Daddy's Girl

By Joanna Koh
31 May, 2016

For some reason, I’ve always seen myself as Daddy’s girl. Perhaps because I had the privilege of being the younger daughter before being “dethroned” 11 years later.

During the recent trip to visit you while you were on an overseas work assignment, I’ve noticed for the first time how similar we are in certain habits and personality traits:

  • You have a penchant for neatness, as do I. I found it amusing to see how you’d lined up all your footwear by the door, because I’d have done exactly the same.
  • You get excited by a good bargain, especially if you don’t have to bargain for it. I share the thrill of discovering a good buy during a chance sale.
  • You like checking out interesting places or neat finds in the vicinity that you report back on with great excitement. It puts a smile on my face knowing that I have a similar tendency!

I’m not known to be sentimental or to have good recall of the past, much less my childhood. But there are a few things that stand out amidst fuzzy memories:

  • I recall weekend mornings as a kid, when we’d go to the neighbourhood hawker centre for dry fishball meepok that soon became one of my favourite foods.
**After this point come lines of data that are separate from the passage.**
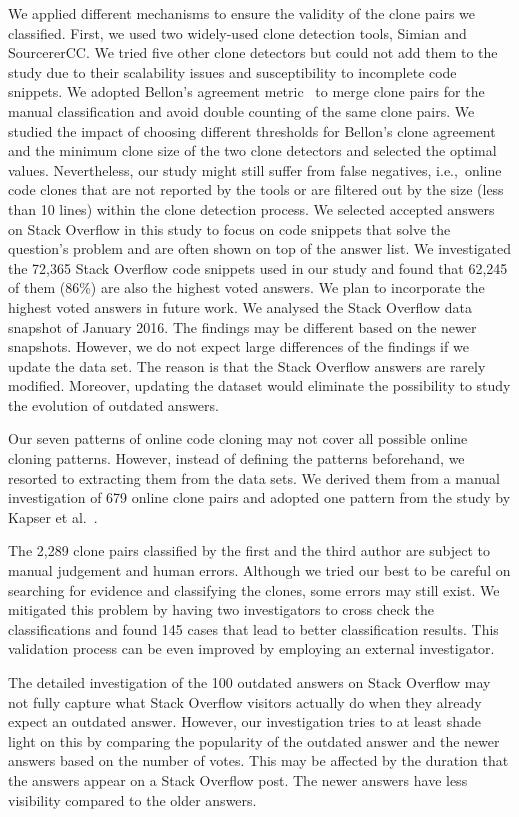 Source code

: \documentclass[10pt,journal,compsoc]{IEEEtran}
\begin{document}
We applied different mechanisms to ensure the validity of the clone pairs we
classified.  First, we used two widely-used clone detection tools, Simian and
SourcererCC.  We tried five other clone detectors but could not add them to the
study due to their scalability issues and susceptibility to incomplete code
snippets. We adopted Bellon's agreement metric~\cite{Bellon2007} to merge clone
pairs for the manual classification and avoid double counting of the same clone
pairs. We studied the impact of choosing different thresholds for Bellon's clone agreement and the minimum clone
size of the two clone detectors and selected the optimal values.
Nevertheless, our study might still suffer from false negatives,
i.e.,~online code clones that are not reported by the tools or are filtered out
by the size (less than 10 lines) within the clone detection process. We selected
accepted answers on Stack Overflow in this study to focus on code snippets that
solve the question's problem and are often shown on top of the answer list.
We investigated the 72,365 Stack Overflow code snippets used in our study and
found that 62,245 of them (86\%) are also the highest voted answers.
We plan to incorporate the highest voted answers in future work.
We analysed the Stack Overflow data snapshot of January 2016. 
The findings may be different based on the newer snapshots. 
However, we do not expect large differences of the findings 
if we update the data set. The reason is that the Stack Overflow answers 
are rarely modified. Moreover, updating the dataset would eliminate the 
possibility to study the evolution of outdated answers. 

Our seven patterns of online code cloning may not cover all possible online
cloning patterns. However, instead of defining the patterns beforehand, we
resorted to extracting them from the data sets. We derived them from a manual
investigation of 679 online clone pairs and adopted one pattern from the study
by Kapser et al.~\cite{Kapser2003}.

The 2,289 clone pairs classified by the first and the third author are subject
to manual judgement and human errors.  Although we tried our best to be careful
on searching for evidence and classifying the clones, some errors may still
exist. We mitigated this problem by having two investigators to cross check the
classifications and found 145 cases that lead to better classification results.
This validation process can be even improved by employing an external
investigator. 

The detailed investigation of the 100 outdated answers on Stack Overflow may not
fully capture what Stack Overflow visitors actually do when they already expect
an outdated answer. However, our investigation tries to at least shade light on
this by comparing the popularity of the outdated answer and the newer answers
based on the number of votes. This may be affected by the duration that the
answers appear on a Stack Overflow post. The newer answers have less visibility
compared to the older answers.
\end{document}
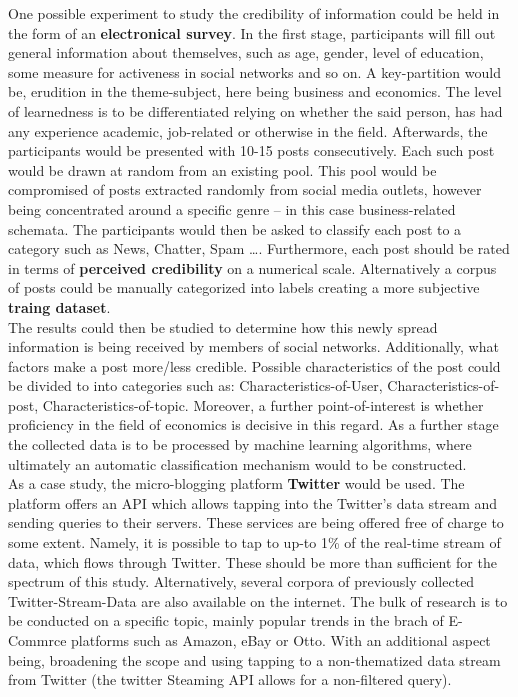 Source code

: \documentclass[12pt]{article}
\begin{document}
One possible experiment to study the credibility of information could be held in the form of an \textbf{electronical survey}. In the first stage, participants will fill out general information about themselves, such as age, gender, level of education, some measure for activeness in social networks and so on. A key-partition would be, erudition in the theme-subject, here being business and economics. The level of learnedness is to be differentiated relying on whether the said person, has had any experience academic, job-related or otherwise in the field. Afterwards, the participants would be presented with 10-15 posts consecutively. Each such post would be drawn at random from an existing pool. This pool would be compromised of posts extracted randomly from social media outlets, however being concentrated around a specific genre – in this case business-related schemata. The participants would then be asked to classify each post to a category such as {News, Chatter, Spam …}. Furthermore, each post should be rated in terms of \textbf{perceived credibility} on a numerical scale.  Alternatively a corpus of posts could be manually categorized into labels creating a more subjective \textbf{traing dataset}.
\\

The results could then be studied to determine how this newly spread information is being received by members of social networks. Additionally, what factors make a post more/less credible. Possible characteristics of the post could be divided to into categories such as: Characteristics-of-User, Characteristics-of-post, Characteristics-of-topic. Moreover, a further point-of-interest is whether proficiency in the field of economics is decisive in this regard. As a further stage the collected data is to be processed by machine learning algorithms, where ultimately an automatic classification mechanism would to be constructed.
\\

As a case study, the micro-blogging platform \textbf{Twitter} would be used. The platform offers an API which allows tapping into the Twitter’s data stream and sending queries to their servers. These services are being offered free of charge to some extent. Namely, it is possible to tap to up-to 1\% of the real-time stream of data, which flows through Twitter. These should be more than sufficient for the spectrum of this study. Alternatively, several corpora of previously collected Twitter-Stream-Data are also available on the internet. The bulk of research is to be conducted on  a specific topic, mainly popular trends in the brach of E-Commrce platforms such as Amazon, eBay or Otto. With an additional aspect being, broadening the scope and using tapping to a non-thematized data stream from Twitter (the twitter Steaming API allows for a non-filtered query).
\\
\end{document}
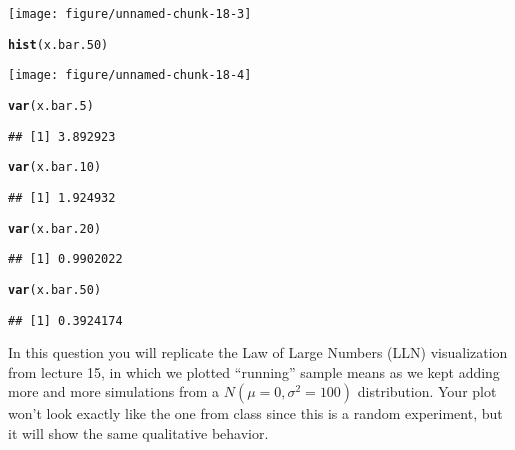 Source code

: \documentclass[addpoints,12pt]{exam}\usepackage[]{graphicx}\usepackage[]{color}
\makeatletter
\def\maxwidth{ %
  \ifdim\Gin@nat@width>\linewidth
    \linewidth
  \else
    \Gin@nat@width
  \fi
}
\newcommand{\hlstd}[1]{\textcolor[rgb]{0.345,0.345,0.345}{#1}}%
\newcommand{\hlkwd}[1]{\textcolor[rgb]{0.737,0.353,0.396}{\textbf{#1}}}%
\newenvironment{kframe}{%
 \def\at@end@of@kframe{}%
 \ifinner\ifhmode%
  \def\at@end@of@kframe{\end{minipage}}%
  \begin{minipage}{\columnwidth}%
 \fi\fi%
 \def\FrameCommand##1{\hskip\@totalleftmargin \hskip-\fboxsep
 \colorbox{shadecolor}{##1}\hskip-\fboxsep
     \hskip-\linewidth \hskip-\@totalleftmargin \hskip\columnwidth}%
 \MakeFramed {\advance\hsize-\width
   \@totalleftmargin\z@ \linewidth\hsize
   \@setminipage}}%
 {\par\unskip\endMakeFramed%
 \at@end@of@kframe}
\newenvironment{knitrout}{}{} %
\makeatother
\begin{document}
\begin{questions}
\begin{parts}
\begin{solution}
\begin{knitrout}
{\centering \texttt{[image: figure/unnamed-chunk-18-3]} 

}


\begin{kframe}\begin{alltt}
\hlkwd{hist}\hlstd{(x.bar.50)}
\end{alltt}
\end{kframe}

{\centering \texttt{[image: figure/unnamed-chunk-18-4]} 

}


\begin{kframe}\begin{alltt}
\hlkwd{var}\hlstd{(x.bar.5)}
\end{alltt}
\begin{verbatim}
## [1] 3.892923
\end{verbatim}
\begin{alltt}
\hlkwd{var}\hlstd{(x.bar.10)}
\end{alltt}
\begin{verbatim}
## [1] 1.924932
\end{verbatim}
\begin{alltt}
\hlkwd{var}\hlstd{(x.bar.20)}
\end{alltt}
\begin{verbatim}
## [1] 0.9902022
\end{verbatim}
\begin{alltt}
\hlkwd{var}\hlstd{(x.bar.50)}
\end{alltt}
\begin{verbatim}
## [1] 0.3924174
\end{verbatim}
\end{kframe}
\end{knitrout}
\end{solution}
	\end{parts}
\question In this question you will replicate the Law of Large Numbers (LLN) visualization from lecture 15, in which we plotted ``running'' sample means as we kept adding more and more simulations from a $N(\mu = 0, \sigma^2 = 100)$ distribution. Your plot won't look exactly like the one from class since this is a random experiment, but it will show the same qualitative behavior.
    \begin{parts}

\end{parts}
\end{questions}
\end{document}
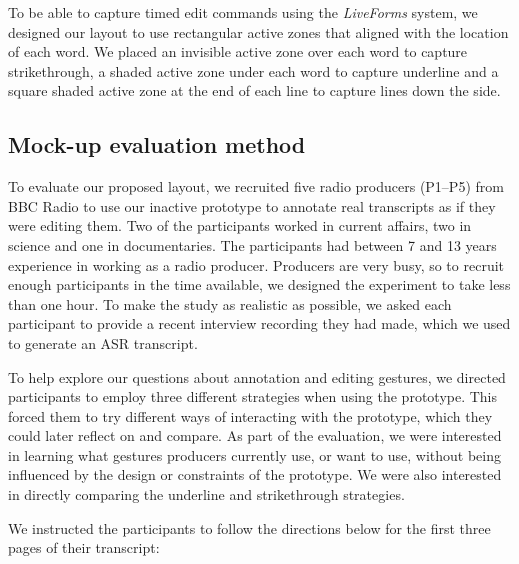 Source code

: To be able to capture timed edit commands using the \textit{Live\texttrademark Forms} system, we designed our layout to
use rectangular active zones that aligned with the location of each word.
We placed an invisible active zone over each word to capture strikethrough, a shaded active zone under each word to
capture underline and a square shaded active zone at the end of each line to capture lines down the side.

\subsection{Mock-up evaluation method}

To evaluate our proposed layout, we recruited five radio producers (P1--P5) from BBC Radio to use our inactive
prototype to annotate real transcripts as if they were editing them.  Two of the participants worked in current
affairs, two in science and one in documentaries.  The participants had between 7 and 13 years experience in working as
a radio producer.  Producers are very busy, so to recruit enough participants in the time available, we designed the
experiment to take less than one hour.  To make the study as realistic as possible, we asked each participant to
provide a recent interview recording they had made, which we used to generate an ASR transcript.

To help explore our questions about annotation and editing gestures, we directed participants to employ three different
strategies when using the prototype. This forced them to try different ways of interacting with the prototype, which
they could later reflect on and compare.  As part of the evaluation, we were interested in learning what gestures
producers currently use, or want to use, without being influenced by the design or constraints of the prototype.
We were also interested in directly comparing the underline and strikethrough strategies.

We instructed the participants to follow the directions below for the first three pages of their transcript: 



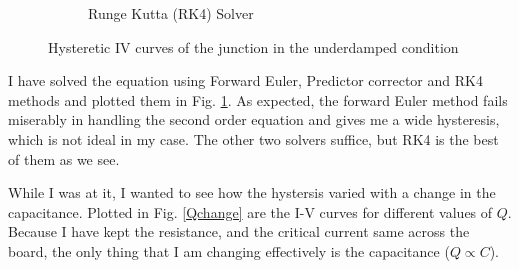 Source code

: \documentclass{thesis}
\begin{document}
\begin{figure}[H]
\begin{subfigure}[b]{0.32\textwidth}
        \caption{Runge Kutta (RK4) Solver}
    \end{subfigure}
    \caption{Hysteretic IV curves of the junction in the underdamped condition}
    \label{solvers}
\end{figure}

I have solved the equation using Forward Euler, Predictor corrector and RK4 methods and plotted them in Fig. \ref{solvers}. As expected, the forward Euler method fails miserably in handling the second order equation and gives me a wide hysteresis, which is not ideal in my case. The other two solvers suffice, but RK4 is the best of them as we see.

While I was at it, I wanted to see how the hystersis varied with a change in the capacitance. Plotted in Fig. \ref{Qchange} are the I-V curves for different values of $Q$. Because I have kept the resistance, and the critical current same across the board, the only thing that I am changing effectively is the capacitance ($Q \propto C$).
\end{document}

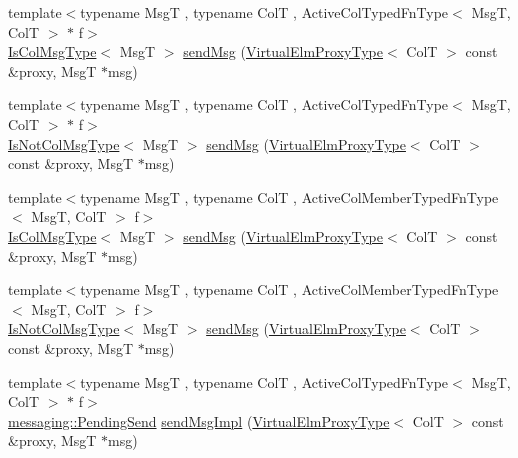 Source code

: \begin{DoxyCompactItemize}
\item 
{\footnotesize template$<$typename MsgT , typename ColT , Active\+Col\+Typed\+Fn\+Type$<$ Msg\+T, Col\+T $>$ $\ast$ f$>$ }\\\hyperlink{structvt_1_1vrt_1_1collection_1_1_collection_manager_a21c21612c806016788057aeab142af20}{Is\+Col\+Msg\+Type}$<$ MsgT $>$ \hyperlink{structvt_1_1vrt_1_1collection_1_1_collection_manager_a55777b57bfad6c9d87d946ed773a391d}{send\+Msg} (\hyperlink{namespacevt_1_1vrt_a620a5c8c59d13e513f690c74b4af516f}{Virtual\+Elm\+Proxy\+Type}$<$ ColT $>$ const \&proxy, MsgT $\ast$msg)
\item 
{\footnotesize template$<$typename MsgT , typename ColT , Active\+Col\+Typed\+Fn\+Type$<$ Msg\+T, Col\+T $>$ $\ast$ f$>$ }\\\hyperlink{structvt_1_1vrt_1_1collection_1_1_collection_manager_ae376deeefd4f89a0b1c93849977715d9}{Is\+Not\+Col\+Msg\+Type}$<$ MsgT $>$ \hyperlink{structvt_1_1vrt_1_1collection_1_1_collection_manager_a4f87f7f738cde8d48c9c18d16cc06166}{send\+Msg} (\hyperlink{namespacevt_1_1vrt_a620a5c8c59d13e513f690c74b4af516f}{Virtual\+Elm\+Proxy\+Type}$<$ ColT $>$ const \&proxy, MsgT $\ast$msg)
\item 
{\footnotesize template$<$typename MsgT , typename ColT , Active\+Col\+Member\+Typed\+Fn\+Type$<$ Msg\+T, Col\+T $>$ f$>$ }\\\hyperlink{structvt_1_1vrt_1_1collection_1_1_collection_manager_a21c21612c806016788057aeab142af20}{Is\+Col\+Msg\+Type}$<$ MsgT $>$ \hyperlink{structvt_1_1vrt_1_1collection_1_1_collection_manager_a3ea2d130487c02b8dbda05b7befda88d}{send\+Msg} (\hyperlink{namespacevt_1_1vrt_a620a5c8c59d13e513f690c74b4af516f}{Virtual\+Elm\+Proxy\+Type}$<$ ColT $>$ const \&proxy, MsgT $\ast$msg)
\item 
{\footnotesize template$<$typename MsgT , typename ColT , Active\+Col\+Member\+Typed\+Fn\+Type$<$ Msg\+T, Col\+T $>$ f$>$ }\\\hyperlink{structvt_1_1vrt_1_1collection_1_1_collection_manager_ae376deeefd4f89a0b1c93849977715d9}{Is\+Not\+Col\+Msg\+Type}$<$ MsgT $>$ \hyperlink{structvt_1_1vrt_1_1collection_1_1_collection_manager_a229f96a5075562ee92743d69fc285254}{send\+Msg} (\hyperlink{namespacevt_1_1vrt_a620a5c8c59d13e513f690c74b4af516f}{Virtual\+Elm\+Proxy\+Type}$<$ ColT $>$ const \&proxy, MsgT $\ast$msg)
\item 
{\footnotesize template$<$typename MsgT , typename ColT , Active\+Col\+Typed\+Fn\+Type$<$ Msg\+T, Col\+T $>$ $\ast$ f$>$ }\\\hyperlink{structvt_1_1messaging_1_1_pending_send}{messaging\+::\+Pending\+Send} \hyperlink{structvt_1_1vrt_1_1collection_1_1_collection_manager_afc14691c6992cc5d7e51118b1386b67c}{send\+Msg\+Impl} (\hyperlink{namespacevt_1_1vrt_a620a5c8c59d13e513f690c74b4af516f}{Virtual\+Elm\+Proxy\+Type}$<$ ColT $>$ const \&proxy, MsgT $\ast$msg)

\end{DoxyCompactItemize}
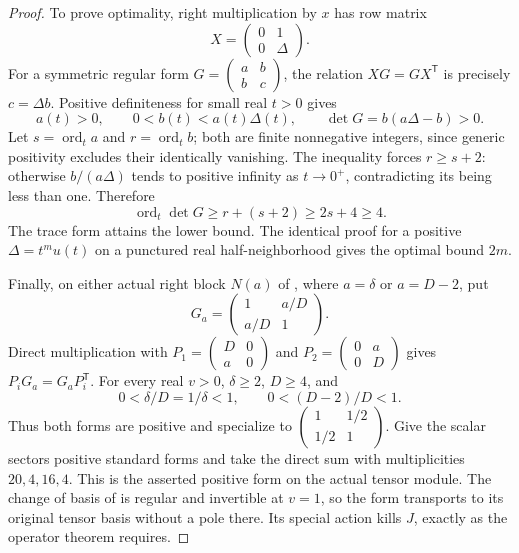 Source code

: \begin{proof}
To prove optimality, right multiplication by $x$ has row matrix
\[
 X=\begin{pmatrix}0&1\\0&\Delta\end{pmatrix}.
\]
For a symmetric regular form
$G=\left(\begin{smallmatrix}a&b\\b&c\end{smallmatrix}\right)$,
the relation $XG=GX^{\mathsf T}$ is precisely $c=\Delta b$.
Positive definiteness for small real $t>0$ gives
\[
 a(t)>0,\qquad 0<b(t)<a(t)\Delta(t),\qquad
 \det G=b(a\Delta-b)>0.
\]
Let $s=\operatorname{ord}_t a$ and $r=\operatorname{ord}_t b$;
both are finite nonnegative integers, since generic positivity
excludes their identically vanishing. The inequality forces
$r\ge s+2$: otherwise $b/(a\Delta)$ tends to positive infinity
as $t\to0^+$, contradicting its being less than one. Therefore
\[
 \operatorname{ord}_t\det G
 \ge r+(s+2)\ge2s+4\ge4.
\]
The trace form attains the lower bound. The identical proof for a
positive $\Delta=t^m u(t)$ on a punctured real half-neighborhood
gives the optimal bound $2m$.

Finally, on either actual right block $N(a)$ of , where
$a=\delta$ or $a=D-2$, put
\[
 G_a=\begin{pmatrix}1&a/D\\a/D&1\end{pmatrix}.
\]
Direct multiplication with
$P_1=\left(\begin{smallmatrix}D&0\\a&0\end{smallmatrix}\right)$
and $P_2=\left(\begin{smallmatrix}0&a\\0&D\end{smallmatrix}\right)$
gives $P_iG_a=G_aP_i^{\mathsf T}$. For every real $v>0$,
$\delta\ge2$, $D\ge4$, and
\[
 0<\delta/D=1/\delta<1,\qquad 0<(D-2)/D<1.
\]
Thus both forms are positive and specialize to
$\left(\begin{smallmatrix}1&1/2\\1/2&1\end{smallmatrix}\right)$.
Give the scalar sectors positive standard forms and take the
direct sum with multiplicities $20,4,16,4$. This is the asserted
positive form on the actual tensor module. The change of basis
of  is regular and invertible at $v=1$, so the form
transports to its original tensor basis without a pole there.
Its special action kills $J$, exactly as the operator theorem requires.
\end{proof}

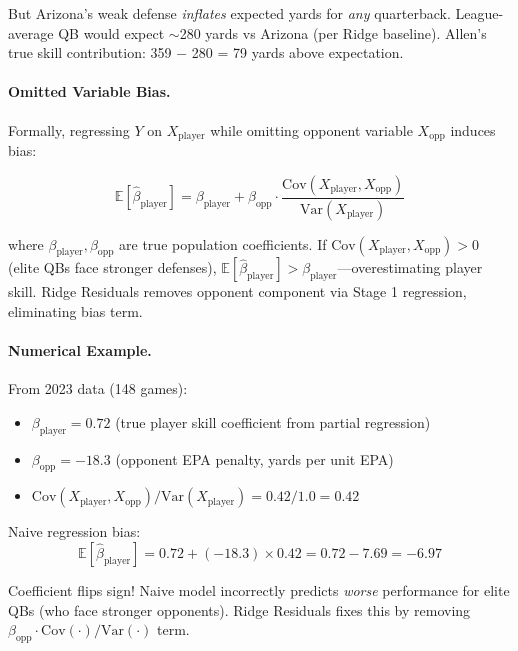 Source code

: But Arizona's weak defense \emph{inflates} expected yards for \emph{any} quarterback. League-average QB would expect $\sim$280 yards vs Arizona (per Ridge baseline). Allen's true skill contribution: 359 $-$ 280 = 79 yards above expectation.

\paragraph{Omitted Variable Bias.}
Formally, regressing $Y$ on $X_{\text{player}}$ while omitting opponent variable $X_{\text{opp}}$ induces bias:

\begin{equation}
\mathbb{E}[\hat{\beta}_{\text{player}}] = \beta_{\text{player}} + \beta_{\text{opp}} \cdot \frac{\text{Cov}(X_{\text{player}}, X_{\text{opp}})}{\text{Var}(X_{\text{player}})}
\label{eq:omitted-variable-bias}
\end{equation}

where $\beta_{\text{player}}, \beta_{\text{opp}}$ are true population coefficients. If $\text{Cov}(X_{\text{player}}, X_{\text{opp}}) > 0$ (elite QBs face stronger defenses), $\mathbb{E}[\hat{\beta}_{\text{player}}] > \beta_{\text{player}}$---overestimating player skill. Ridge Residuals removes opponent component via Stage 1 regression, eliminating bias term.

\paragraph{Numerical Example.}
From 2023 data (148 games):
\begin{itemize}[itemsep=2pt,parsep=0pt]
    \item $\beta_{\text{player}} = 0.72$ (true player skill coefficient from partial regression)
    \item $\beta_{\text{opp}} = -18.3$ (opponent EPA penalty, yards per unit EPA)
    \item $\text{Cov}(X_{\text{player}}, X_{\text{opp}}) / \text{Var}(X_{\text{player}}) = 0.42 / 1.0 = 0.42$
\end{itemize}

Naive regression bias:
\begin{equation}
\mathbb{E}[\hat{\beta}_{\text{player}}] = 0.72 + (-18.3) \times 0.42 = 0.72 - 7.69 = -6.97
\end{equation}

Coefficient flips sign! Naive model incorrectly predicts \emph{worse} performance for elite QBs (who face stronger opponents). Ridge Residuals fixes this by removing $\beta_{\text{opp}} \cdot \text{Cov}(\cdot) / \text{Var}(\cdot)$ term.

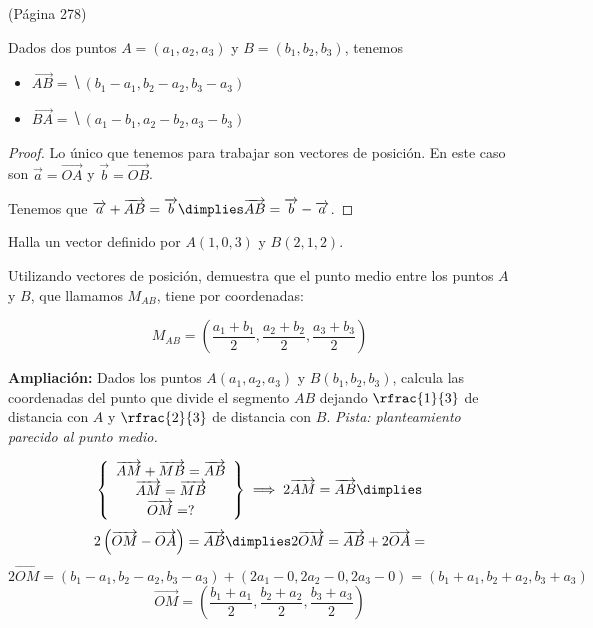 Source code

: \begin{defn}
(Página 278)

Dados dos puntos $A=(a_1,a_2,a_3)$ y $B = (b_1,b_2,b_3)$, tenemos 
    \begin{itemize}
        \item $\vec{AB} = \hide{(b_1-a_1, b_2-a_2, b_3-a_3)}$
        \item $\vec{BA} = \hide{(a_1-b_1, a_2-b_2, a_3-b_3)}$ 
    \end{itemize}
\end{defn}

\begin{proof}
Lo único que tenemos para trabajar son vectores de posición. 
%
En este caso son $\vec{a} = \vec{OA}$ y $\vec{b} = \vec{OB}$. 

Tenemos que $\vec{a} + \vec{AB} = \vec{b} \dimplies \vec{AB} = \vec{b}-\vec{a}$.
\end{proof}

\begin{example}
    Halla un vector definido por $A(1,0,3)$ y $B(2,1,2)$.
    
    \hide{\[\vec{AB} = (2-1, 1-0, 2-3) = (1,1,-1)\]}
\end{example}

\begin{problem}

Utilizando vectores de posición, demuestra que el punto medio entre los puntos $A$ y $B$, que llamamos $M_{AB}$, tiene por coordenadas:

\[M_{AB} = \left(\frac{a_1+b_1}{2},\frac{a_2+b_2}{2},\frac{a_3+b_3}{2}\right)\]

\ppart \textbf{Ampliación:} Dados los puntos $A(a_1,a_2,a_3)$ y $B(b_1,b_2,b_3)$, calcula las coordenadas del punto que divide el segmento $AB$ dejando $\rfrac{1}{3}$ de distancia con $A$ y $\rfrac{2}{3}$ de distancia con $B$. \textit{Pista: planteamiento parecido al punto medio.}

\solution

\[
\left\{
\begin{array}{c}
    \vec{AM} + \vec{MB} = \vec{AB}\\
    \vec{AM} = \vec{MB}\\
    \vec{OM} = ?
\end{array}\right\}
 \implies 
  2\vec{AM} = \vec{AB} \dimplies
  \]\[ 
  2\left(\vec{OM} - \vec{OA}\right) = \vec{AB} \dimplies
  2\vec{OM} = \vec{AB} + 2\vec{OA} = 
  \]\[
  2\vec{OM} = \left(
  b_1-a_1,
  b_2-a_2,
  b_3-a_3
  \right) + 
  \left(
  2a_1 - 0,
  2a_2 - 0,
  2a_3 - 0
  \right) = 
  \left(
  b_1+a_1,
  b_2+a_2,
  b_3+a_3
  \right)\]\[
  \vec{OM} = \left(
  \frac{b_1+a_1}{2},
  \frac{b_2+a_2}{2},
  \frac{b_3+a_3}{2}
  \right)
\]

\end{problem}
I believe you first introduced me to it, and it came with ketchup because you weren’t sure I could take the chilli version. But it didn’t take long for me to devour it with chilli the same way you eat it. I still remember how proud I felt of my accomplishment, and how you made me feel you were proud of me, too.
  • On one of your work travels, you’d told me that you couldn’t come home for my 16th birthday. I was disappointed – but you never forget our birthdays! I received in time a special postcard that you’d picked out for me of a Spanish dancer in a black lace dress. I thought she was the most beautiful lady I’d seen. You probably don’t know this but I’ve actually kept it till today!
  • You were adamant about packing light when travelling abroad on holiday. Before I realised it, I was fully “trained” by you to pack light and travel alone to come visit you. I remember flying up to Taiwan on my own to spend some time with you where you’d been posted. It would seem that being a “flying” dad, you’d hardly be around for the family but I never felt that you were an absent dad.
  • Despite being English-educated, you are still very much the Asian Dad who believes in faithfully providing for the family and who isn’t the most expressive in your love. Yet, I recall running and jumping into your arms to greet you when you came home from work each day. You never turned me away nor did you ever complain – not even when I eventually outgrew the behaviour.

In my work today, I’m constantly plugging the researched truth that the best gift a parent could give their child is to love their spouse. I’ve mentioned this to you several times, but I’ll say it again: Thank you for sticking with Mum even when things haven’t been easy. You demonstrate to me and model how marriage truly boils down to a commitment of the will.

In fact, I think many would underestimate your will. Beneath your comparatively quiet, mellow and mild demeanour is great strength in meekness. To me, you are the selfless dad who actually purchased a car just so you could drive up and down to our place to help take care of your first grandchild; who now readily volunteers to babysit your grandson at short notice; who forced yourself to use a smartphone or FaceTime or Skype for the sake of your (grand)children; who still insists on paying for dinner because you worry that we don’t have enough when it should be the other way around!

Witnessing so many “fatherless” children – including those who are today grown-ups – I feel privileged to be your daughter. Your love has given me a sense of security and confidence that I think many wish they could have from their fathers. Thank you for being my Daddy and I love you very much.

Wishing you were home with us!

Colleagues and friends call Jo inspiring, closer friends and family think she’s intentional, but all feel she can be intense. On less invigorating days, she dreams of leading a children’s choir or starting a family band.